---------- Material for the task

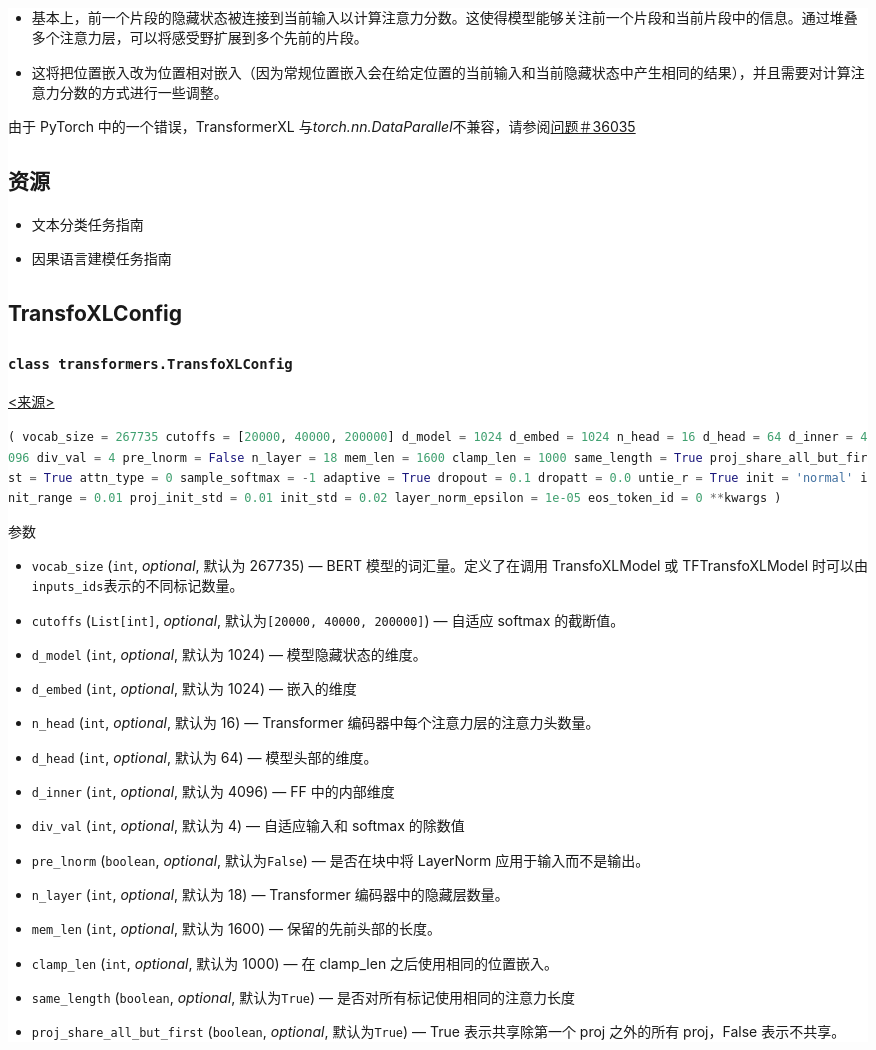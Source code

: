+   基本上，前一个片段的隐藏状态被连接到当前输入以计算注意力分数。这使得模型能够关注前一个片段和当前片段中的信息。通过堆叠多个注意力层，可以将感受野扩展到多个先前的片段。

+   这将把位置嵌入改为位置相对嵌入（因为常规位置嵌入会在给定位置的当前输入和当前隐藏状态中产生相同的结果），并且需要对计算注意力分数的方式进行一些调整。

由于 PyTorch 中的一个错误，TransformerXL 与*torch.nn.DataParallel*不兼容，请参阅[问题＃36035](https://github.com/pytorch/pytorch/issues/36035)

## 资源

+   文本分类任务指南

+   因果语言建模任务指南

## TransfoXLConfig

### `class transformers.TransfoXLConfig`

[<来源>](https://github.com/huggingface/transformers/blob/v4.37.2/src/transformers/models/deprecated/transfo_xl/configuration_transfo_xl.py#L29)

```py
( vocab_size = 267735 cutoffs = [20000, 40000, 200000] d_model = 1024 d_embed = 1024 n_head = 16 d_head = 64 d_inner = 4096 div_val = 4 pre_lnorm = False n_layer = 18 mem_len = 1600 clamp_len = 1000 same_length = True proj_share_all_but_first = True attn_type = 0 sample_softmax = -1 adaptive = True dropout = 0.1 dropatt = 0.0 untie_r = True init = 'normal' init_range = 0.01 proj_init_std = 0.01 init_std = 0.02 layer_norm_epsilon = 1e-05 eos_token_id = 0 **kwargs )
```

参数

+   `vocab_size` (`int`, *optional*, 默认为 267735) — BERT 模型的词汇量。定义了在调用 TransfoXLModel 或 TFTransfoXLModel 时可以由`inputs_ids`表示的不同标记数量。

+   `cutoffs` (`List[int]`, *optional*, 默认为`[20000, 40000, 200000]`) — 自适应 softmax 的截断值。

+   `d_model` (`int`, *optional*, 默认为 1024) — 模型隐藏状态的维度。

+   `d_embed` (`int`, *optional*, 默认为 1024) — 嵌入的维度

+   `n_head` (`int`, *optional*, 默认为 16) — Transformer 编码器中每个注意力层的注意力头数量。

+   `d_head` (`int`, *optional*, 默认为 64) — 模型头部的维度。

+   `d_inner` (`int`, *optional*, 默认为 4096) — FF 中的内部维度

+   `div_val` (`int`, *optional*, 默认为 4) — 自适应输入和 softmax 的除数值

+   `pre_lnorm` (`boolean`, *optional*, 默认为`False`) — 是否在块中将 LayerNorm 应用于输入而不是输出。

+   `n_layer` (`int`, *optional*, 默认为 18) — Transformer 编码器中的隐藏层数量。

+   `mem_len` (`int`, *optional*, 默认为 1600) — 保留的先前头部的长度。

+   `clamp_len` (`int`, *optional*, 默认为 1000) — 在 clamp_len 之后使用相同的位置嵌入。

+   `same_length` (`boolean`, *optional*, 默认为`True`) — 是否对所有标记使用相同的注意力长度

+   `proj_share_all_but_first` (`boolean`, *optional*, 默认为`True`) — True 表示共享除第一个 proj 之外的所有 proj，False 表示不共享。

--------------------

Reproduce the records above from their first line to the line bearing "16) — Transformer 编码器中每个注意力层的注意力头数量。", both ends included, leaving every picture out.

Solution to the exercise
Source code

:+   基本上，前一个片段的隐藏状态被连接到当前输入以计算注意力分数。这使得模型能够关注前一个片段和当前片段中的信息。通过堆叠多个注意力层，可以将感受野扩展到多个先前的片段。

+   这将把位置嵌入改为位置相对嵌入（因为常规位置嵌入会在给定位置的当前输入和当前隐藏状态中产生相同的结果），并且需要对计算注意力分数的方式进行一些调整。

由于 PyTorch 中的一个错误，TransformerXL 与*torch.nn.DataParallel*不兼容，请参阅[问题＃36035](https://github.com/pytorch/pytorch/issues/36035)

## 资源

+   文本分类任务指南

+   因果语言建模任务指南

## TransfoXLConfig

### `class transformers.TransfoXLConfig`

[<来源>](https://github.com/huggingface/transformers/blob/v4.37.2/src/transformers/models/deprecated/transfo_xl/configuration_transfo_xl.py#L29)

```py
( vocab_size = 267735 cutoffs = [20000, 40000, 200000] d_model = 1024 d_embed = 1024 n_head = 16 d_head = 64 d_inner = 4096 div_val = 4 pre_lnorm = False n_layer = 18 mem_len = 1600 clamp_len = 1000 same_length = True proj_share_all_but_first = True attn_type = 0 sample_softmax = -1 adaptive = True dropout = 0.1 dropatt = 0.0 untie_r = True init = 'normal' init_range = 0.01 proj_init_std = 0.01 init_std = 0.02 layer_norm_epsilon = 1e-05 eos_token_id = 0 **kwargs )
```

参数

+   `vocab_size` (`int`, *optional*, 默认为 267735) — BERT 模型的词汇量。定义了在调用 TransfoXLModel 或 TFTransfoXLModel 时可以由`inputs_ids`表示的不同标记数量。

+   `cutoffs` (`List[int]`, *optional*, 默认为`[20000, 40000, 200000]`) — 自适应 softmax 的截断值。

+   `d_model` (`int`, *optional*, 默认为 1024) — 模型隐藏状态的维度。

+   `d_embed` (`int`, *optional*, 默认为 1024) — 嵌入的维度

+   `n_head` (`int`, *optional*, 默认为 16) — Transformer 编码器中每个注意力层的注意力头数量。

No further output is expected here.